Algunos padres aún proyectan en sus hijos su deseo de ser abuelos, sin importarles los verdaderos anhelos de esos hijos. Desde pequeños les inducen la idea de que deben casarse y tener descendencia, como si no hubiera más opciones en la vida. Esa costumbre ha llenado nuestras calles de niños sin rumbo, producto de decisiones tomadas a la ligera.

Por eso insisto: no estoy en contra del matrimonio, del hogar ni de los hijos. Todo lo contrario: me parece una de las facetas más hermosas de la vida, pero sólo cuando se vive desde la convicción, desde la madurez y desde la libertad.

No podemos seguir asumiendo por obligación una responsabilidad tan seria como el matrimonio y los hijos, para después estar arrepentidos, criando niños sin amor ni orientación, engrosando la lista de gente amargada, drogadicta o delincuente, simplemente porque venimos de hogares rotos.

Este fenómeno que algunos llaman “preocupante” es, en el fondo, una oportunidad. Es el inicio de una sociedad que empieza a preguntarse si está criando hijos desde el deseo o desde la imposición. Es el momento de valorar más la calidad que la cantidad.

Un hogar debe ser un acto de amor, de libertad y de vocación. No un mandato machista, no una imposición cultural. Si la natalidad baja, pero a cambio tenemos familias más sanas, más conscientes y más amorosas, la sociedad entera saldrá ganando.

El verdadero problema no es que nazcan menos niños.
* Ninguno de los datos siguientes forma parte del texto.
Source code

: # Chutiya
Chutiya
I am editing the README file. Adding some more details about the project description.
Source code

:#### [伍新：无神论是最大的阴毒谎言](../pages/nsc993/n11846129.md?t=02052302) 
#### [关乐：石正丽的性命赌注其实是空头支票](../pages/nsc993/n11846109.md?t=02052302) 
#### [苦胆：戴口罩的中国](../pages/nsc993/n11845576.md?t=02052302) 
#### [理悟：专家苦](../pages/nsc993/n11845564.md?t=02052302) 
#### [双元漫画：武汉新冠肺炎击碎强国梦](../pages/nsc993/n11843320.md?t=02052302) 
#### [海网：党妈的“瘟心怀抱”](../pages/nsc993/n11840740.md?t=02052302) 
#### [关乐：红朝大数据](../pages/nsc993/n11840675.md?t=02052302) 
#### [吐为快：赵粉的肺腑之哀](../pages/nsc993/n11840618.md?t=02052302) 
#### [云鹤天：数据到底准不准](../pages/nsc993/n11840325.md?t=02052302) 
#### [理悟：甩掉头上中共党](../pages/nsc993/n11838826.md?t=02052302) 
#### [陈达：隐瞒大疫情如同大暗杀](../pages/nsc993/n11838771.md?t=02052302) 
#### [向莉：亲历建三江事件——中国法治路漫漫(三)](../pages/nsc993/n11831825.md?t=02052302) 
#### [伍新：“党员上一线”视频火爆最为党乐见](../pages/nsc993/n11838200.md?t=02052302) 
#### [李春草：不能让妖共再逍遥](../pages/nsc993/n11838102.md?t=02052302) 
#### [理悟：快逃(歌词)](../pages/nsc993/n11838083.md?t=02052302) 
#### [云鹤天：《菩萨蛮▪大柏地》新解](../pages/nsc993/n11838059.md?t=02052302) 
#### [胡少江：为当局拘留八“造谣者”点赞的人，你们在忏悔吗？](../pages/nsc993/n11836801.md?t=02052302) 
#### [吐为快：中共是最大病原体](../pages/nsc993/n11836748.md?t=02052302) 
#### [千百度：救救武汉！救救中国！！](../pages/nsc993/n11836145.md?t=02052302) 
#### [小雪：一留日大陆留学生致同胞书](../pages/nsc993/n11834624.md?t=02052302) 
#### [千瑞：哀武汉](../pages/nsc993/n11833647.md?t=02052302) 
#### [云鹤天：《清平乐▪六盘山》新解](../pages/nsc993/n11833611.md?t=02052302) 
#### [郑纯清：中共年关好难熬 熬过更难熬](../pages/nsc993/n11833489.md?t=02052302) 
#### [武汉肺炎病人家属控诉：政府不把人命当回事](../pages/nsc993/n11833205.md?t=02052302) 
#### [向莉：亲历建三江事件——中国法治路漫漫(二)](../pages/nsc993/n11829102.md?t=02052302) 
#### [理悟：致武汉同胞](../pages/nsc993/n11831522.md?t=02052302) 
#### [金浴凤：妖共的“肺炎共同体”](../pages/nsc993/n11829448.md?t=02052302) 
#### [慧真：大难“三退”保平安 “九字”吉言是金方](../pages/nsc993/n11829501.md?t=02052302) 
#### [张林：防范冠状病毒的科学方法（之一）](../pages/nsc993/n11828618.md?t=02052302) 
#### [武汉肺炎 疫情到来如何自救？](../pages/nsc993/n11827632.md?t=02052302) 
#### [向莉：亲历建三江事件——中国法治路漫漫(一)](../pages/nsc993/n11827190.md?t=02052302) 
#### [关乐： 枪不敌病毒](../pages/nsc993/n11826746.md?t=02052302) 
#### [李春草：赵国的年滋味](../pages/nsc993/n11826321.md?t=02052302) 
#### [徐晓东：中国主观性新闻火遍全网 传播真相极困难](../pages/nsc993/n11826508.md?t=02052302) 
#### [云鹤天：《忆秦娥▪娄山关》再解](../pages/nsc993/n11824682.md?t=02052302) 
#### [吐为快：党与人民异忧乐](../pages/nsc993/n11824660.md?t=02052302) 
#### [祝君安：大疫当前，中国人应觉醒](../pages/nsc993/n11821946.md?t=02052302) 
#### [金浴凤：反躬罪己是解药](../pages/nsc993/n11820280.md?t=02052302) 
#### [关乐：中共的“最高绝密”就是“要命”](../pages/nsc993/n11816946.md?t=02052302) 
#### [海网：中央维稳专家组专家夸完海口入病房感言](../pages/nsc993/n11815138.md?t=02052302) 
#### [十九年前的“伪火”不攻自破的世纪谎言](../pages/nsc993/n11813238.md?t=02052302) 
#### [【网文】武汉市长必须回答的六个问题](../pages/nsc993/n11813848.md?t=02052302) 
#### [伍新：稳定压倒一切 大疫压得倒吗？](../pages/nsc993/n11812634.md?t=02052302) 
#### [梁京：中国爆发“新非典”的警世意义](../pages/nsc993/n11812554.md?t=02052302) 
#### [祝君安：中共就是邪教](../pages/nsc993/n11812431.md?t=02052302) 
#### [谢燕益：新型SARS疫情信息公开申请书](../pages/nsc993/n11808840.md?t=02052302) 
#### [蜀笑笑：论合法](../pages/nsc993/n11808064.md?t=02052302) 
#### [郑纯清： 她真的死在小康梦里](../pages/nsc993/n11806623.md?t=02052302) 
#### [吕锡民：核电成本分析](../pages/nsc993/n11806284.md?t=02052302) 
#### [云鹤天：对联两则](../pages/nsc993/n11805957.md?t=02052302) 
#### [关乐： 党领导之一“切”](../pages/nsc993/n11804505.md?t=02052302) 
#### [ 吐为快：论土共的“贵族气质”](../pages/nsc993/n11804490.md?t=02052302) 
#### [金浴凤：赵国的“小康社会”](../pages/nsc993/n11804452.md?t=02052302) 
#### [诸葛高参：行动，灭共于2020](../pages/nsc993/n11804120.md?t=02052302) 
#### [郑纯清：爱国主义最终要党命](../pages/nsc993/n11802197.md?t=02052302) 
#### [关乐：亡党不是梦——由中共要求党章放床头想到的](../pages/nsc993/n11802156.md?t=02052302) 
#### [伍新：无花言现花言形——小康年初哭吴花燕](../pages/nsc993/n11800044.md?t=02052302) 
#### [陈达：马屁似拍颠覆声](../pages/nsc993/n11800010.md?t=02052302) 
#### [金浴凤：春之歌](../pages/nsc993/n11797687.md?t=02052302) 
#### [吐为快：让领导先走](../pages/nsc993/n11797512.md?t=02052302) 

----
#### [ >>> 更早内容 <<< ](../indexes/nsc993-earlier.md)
El verdadero problema es que durante generaciones nacieron niños no deseados, hijos de la presión social, criados por padres que nunca aprendieron a serlo.

Hace algunos años la baja de la natalidad se veía como un fenómeno que sólo ocurría en los países desarrollados de Europa, y últimamente en Japón. Pero yo sabía que pronto llegaría a Colombia, sencillamente porque los jóvenes (principalmente las mujeres) están reflexionando sobre sus futuros y sobre el abanico de opciones vitales que se están abriendo ante ellos. Es hora de cambiar ese rumbo. La caída de la natalidad nos está diciendo que las personas quieren elegir su camino, sin que nadie les diga qué deben hacer con sus vidas; y eso, aunque a muchos les trastorne, es una muy buena noticia.